Dataset items:
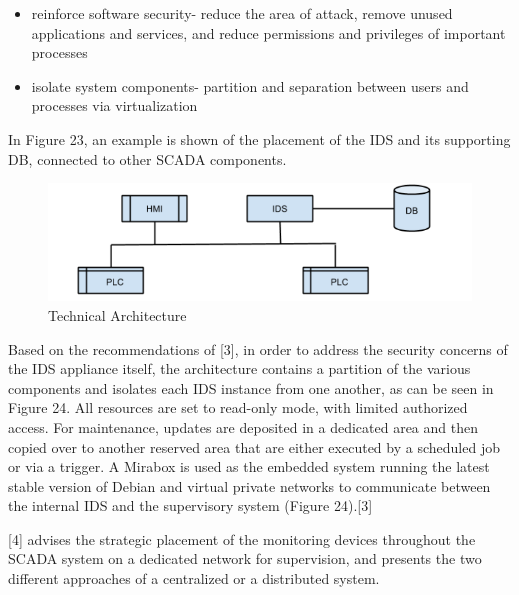 \documentclass[11pt,a4paper]{article}
\begin{document}
\begin{itemize}
\itemsep1pt\parskip0pt
\item
  reinforce software security- reduce the area of attack, remove unused
  applications and services, and reduce permissions and privileges of
  important processes
\item
  isolate system components- partition and separation between users and
  processes via virtualization
\end{itemize}

In Figure 23, an example is shown of the placement of the IDS and its
supporting DB, connected to other SCADA components.

\begin{figure}[h]

{\centering \includegraphics{thesis_files/figure-latex/unnamed-chunk-35-1} 

}

\caption{Technical Architecture}\label{fig:unnamed-chunk-35}
\end{figure}

Based on the recommendations of {[}3{]}, in order to address the
security concerns of the IDS appliance itself, the architecture contains
a partition of the various components and isolates each IDS instance
from one another, as can be seen in Figure 24. All resources are set to
read-only mode, with limited authorized access. For maintenance, updates
are deposited in a dedicated area and then copied over to another
reserved area that are either executed by a scheduled job or via a
trigger. A Mirabox is used as the embedded system running the latest
stable version of Debian and virtual private networks to communicate
between the internal IDS and the supervisory system (Figure 24).{[}3{]}

{[}4{]} advises the strategic placement of the monitoring devices
throughout the SCADA system on a dedicated network for supervision, and
presents the two different approaches of a centralized or a distributed
system.
\end{document}
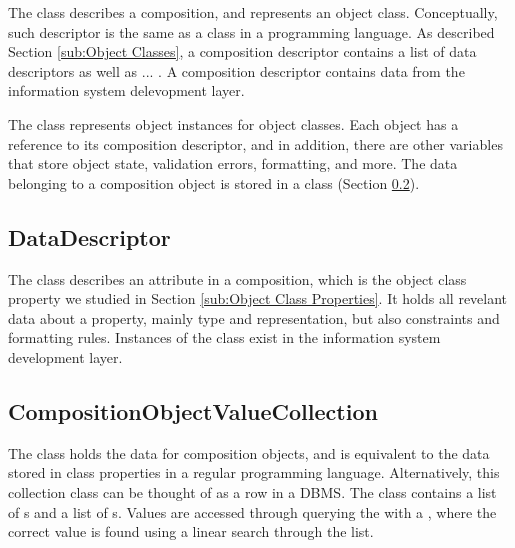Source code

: The  class describes a composition, and represents an object class. Conceptually, such descriptor is the same as a class in a programming language. As described Section \ref{sub:Object Classes}, a composition descriptor contains a list of data descriptors as well as ... . A composition descriptor contains data from the information system delevopment layer.

The  class represents object instances for object classes. Each object has a reference to its composition descriptor, and in addition, there are other variables that store object state, validation errors, formatting, and more. The data belonging to a composition object is stored in a  class (Section \ref{sub:CompositionObjectValueCollection}).


\subsection{DataDescriptor}
\label{sub:DataDescriptor}
The  class describes an attribute in a composition, which is the object class property we studied in Section \ref{sub:Object Class Properties}. It holds all revelant data about a property, mainly type and representation, but also constraints and formatting rules. Instances of the  class exist in the information system development layer.

\subsection{CompositionObjectValueCollection}
\label{sub:CompositionObjectValueCollection}
The  class holds the data for composition objects, and is equivalent to the data stored in class properties in a regular programming language. Alternatively, this collection class can be thought of as a row in a DBMS. The class contains a list of s and a list of s. Values are accessed through querying the  with a , where the correct value is found using a linear search through the list.


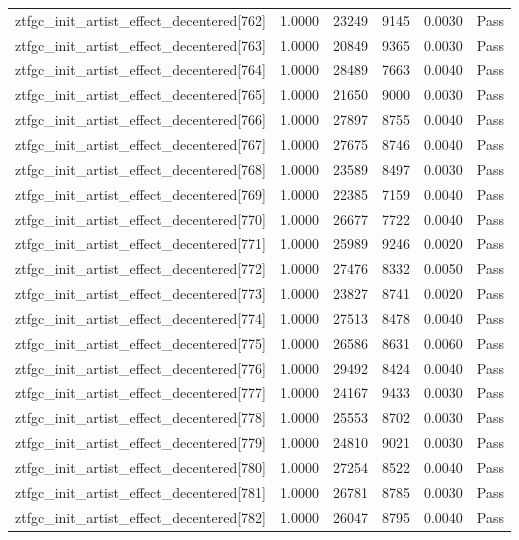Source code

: \begin{table}[htbp]
\begin{tabular}{llrrll}
ztfgc\_init\_artist\_effect\_decentered[762] & 1.0000 & 23249 & 9145 & 0.0030 & Pass \\
ztfgc\_init\_artist\_effect\_decentered[763] & 1.0000 & 20849 & 9365 & 0.0030 & Pass \\
ztfgc\_init\_artist\_effect\_decentered[764] & 1.0000 & 28489 & 7663 & 0.0040 & Pass \\
ztfgc\_init\_artist\_effect\_decentered[765] & 1.0000 & 21650 & 9000 & 0.0030 & Pass \\
ztfgc\_init\_artist\_effect\_decentered[766] & 1.0000 & 27897 & 8755 & 0.0040 & Pass \\
ztfgc\_init\_artist\_effect\_decentered[767] & 1.0000 & 27675 & 8746 & 0.0040 & Pass \\
ztfgc\_init\_artist\_effect\_decentered[768] & 1.0000 & 23589 & 8497 & 0.0030 & Pass \\
ztfgc\_init\_artist\_effect\_decentered[769] & 1.0000 & 22385 & 7159 & 0.0040 & Pass \\
ztfgc\_init\_artist\_effect\_decentered[770] & 1.0000 & 26677 & 7722 & 0.0040 & Pass \\
ztfgc\_init\_artist\_effect\_decentered[771] & 1.0000 & 25989 & 9246 & 0.0020 & Pass \\
ztfgc\_init\_artist\_effect\_decentered[772] & 1.0000 & 27476 & 8332 & 0.0050 & Pass \\
ztfgc\_init\_artist\_effect\_decentered[773] & 1.0000 & 23827 & 8741 & 0.0020 & Pass \\
ztfgc\_init\_artist\_effect\_decentered[774] & 1.0000 & 27513 & 8478 & 0.0040 & Pass \\
ztfgc\_init\_artist\_effect\_decentered[775] & 1.0000 & 26586 & 8631 & 0.0060 & Pass \\
ztfgc\_init\_artist\_effect\_decentered[776] & 1.0000 & 29492 & 8424 & 0.0040 & Pass \\
ztfgc\_init\_artist\_effect\_decentered[777] & 1.0000 & 24167 & 9433 & 0.0030 & Pass \\
ztfgc\_init\_artist\_effect\_decentered[778] & 1.0000 & 25553 & 8702 & 0.0030 & Pass \\
ztfgc\_init\_artist\_effect\_decentered[779] & 1.0000 & 24810 & 9021 & 0.0030 & Pass \\
ztfgc\_init\_artist\_effect\_decentered[780] & 1.0000 & 27254 & 8522 & 0.0040 & Pass \\
ztfgc\_init\_artist\_effect\_decentered[781] & 1.0000 & 26781 & 8785 & 0.0030 & Pass \\
ztfgc\_init\_artist\_effect\_decentered[782] & 1.0000 & 26047 & 8795 & 0.0040 & Pass \\

\end{tabular}
\end{table}
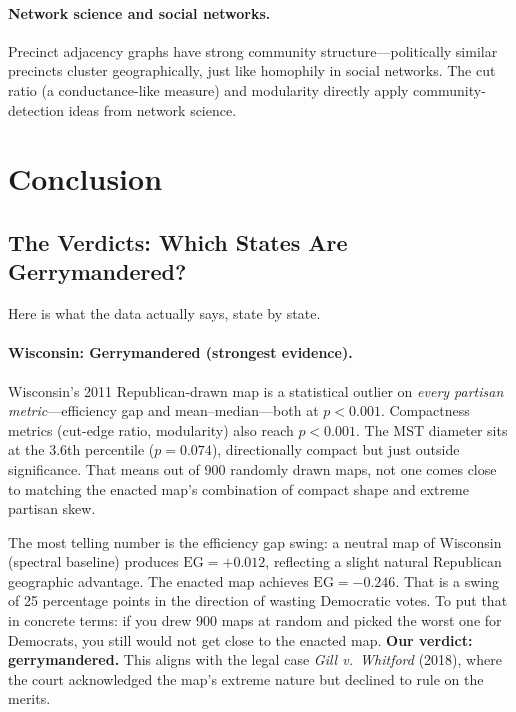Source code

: \documentclass[11pt]{article}
\begin{document}
\paragraph{Network science and social networks.}
Precinct adjacency graphs have strong community structure---politically
similar precincts cluster geographically, just like homophily in social
networks. The cut ratio (a conductance-like measure) and modularity
directly apply community-detection ideas from network science.

\section{Conclusion}
\label{sec:conclusion}

\subsection*{The Verdicts: Which States Are Gerrymandered?}

Here is what the data actually says, state by state.

\paragraph{Wisconsin: Gerrymandered (strongest evidence).}
Wisconsin's 2011 Republican-drawn map is a statistical outlier on
\emph{every partisan metric}---efficiency gap and mean--median---both
at $p < 0.001$. Compactness metrics (cut-edge ratio, modularity) also
reach $p < 0.001$. The MST diameter sits at the 3.6th percentile
($p = 0.074$), directionally compact but just outside significance.
That means out of 900 randomly drawn maps, not one comes close to
matching the enacted map's combination of compact shape and extreme
partisan skew.

The most telling number is the efficiency gap swing: a neutral map of
Wisconsin (spectral baseline) produces $\mathrm{EG} = +0.012$, reflecting
a slight natural Republican geographic advantage. The enacted map
achieves $\mathrm{EG} = -0.246$. That is a swing of 25 percentage points
in the direction of wasting Democratic votes. To put that in concrete
terms: if you drew 900 maps at random and picked the worst one for
Democrats, you still would not get close to the enacted map. \textbf{Our
verdict: gerrymandered.} This aligns with the legal case
\textit{Gill v.\ Whitford} (2018), where the court acknowledged the
map's extreme nature but declined to rule on the merits.
\end{document}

**What to work on**
From the first line of the records through the line with "are deposited in", reproduce each line exactly and leave the pictures out.

**Task answer**
 \documentclass[11pt,a4paper]{article}
\begin{document}
\begin{itemize}
\itemsep1pt\parskip0pt
\item
  reinforce software security- reduce the area of attack, remove unused
  applications and services, and reduce permissions and privileges of
  important processes
\item
  isolate system components- partition and separation between users and
  processes via virtualization
\end{itemize}

In Figure 23, an example is shown of the placement of the IDS and its
supporting DB, connected to other SCADA components.

\begin{figure}[h]

{\centering \includegraphics{thesis_files/figure-latex/unnamed-chunk-35-1} 

}

\caption{Technical Architecture}\label{fig:unnamed-chunk-35}
\end{figure}

Based on the recommendations of {[}3{]}, in order to address the
security concerns of the IDS appliance itself, the architecture contains
a partition of the various components and isolates each IDS instance
from one another, as can be seen in Figure 24. All resources are set to
read-only mode, with limited authorized access. For maintenance, updates
are deposited in a dedicated area and then copied over to another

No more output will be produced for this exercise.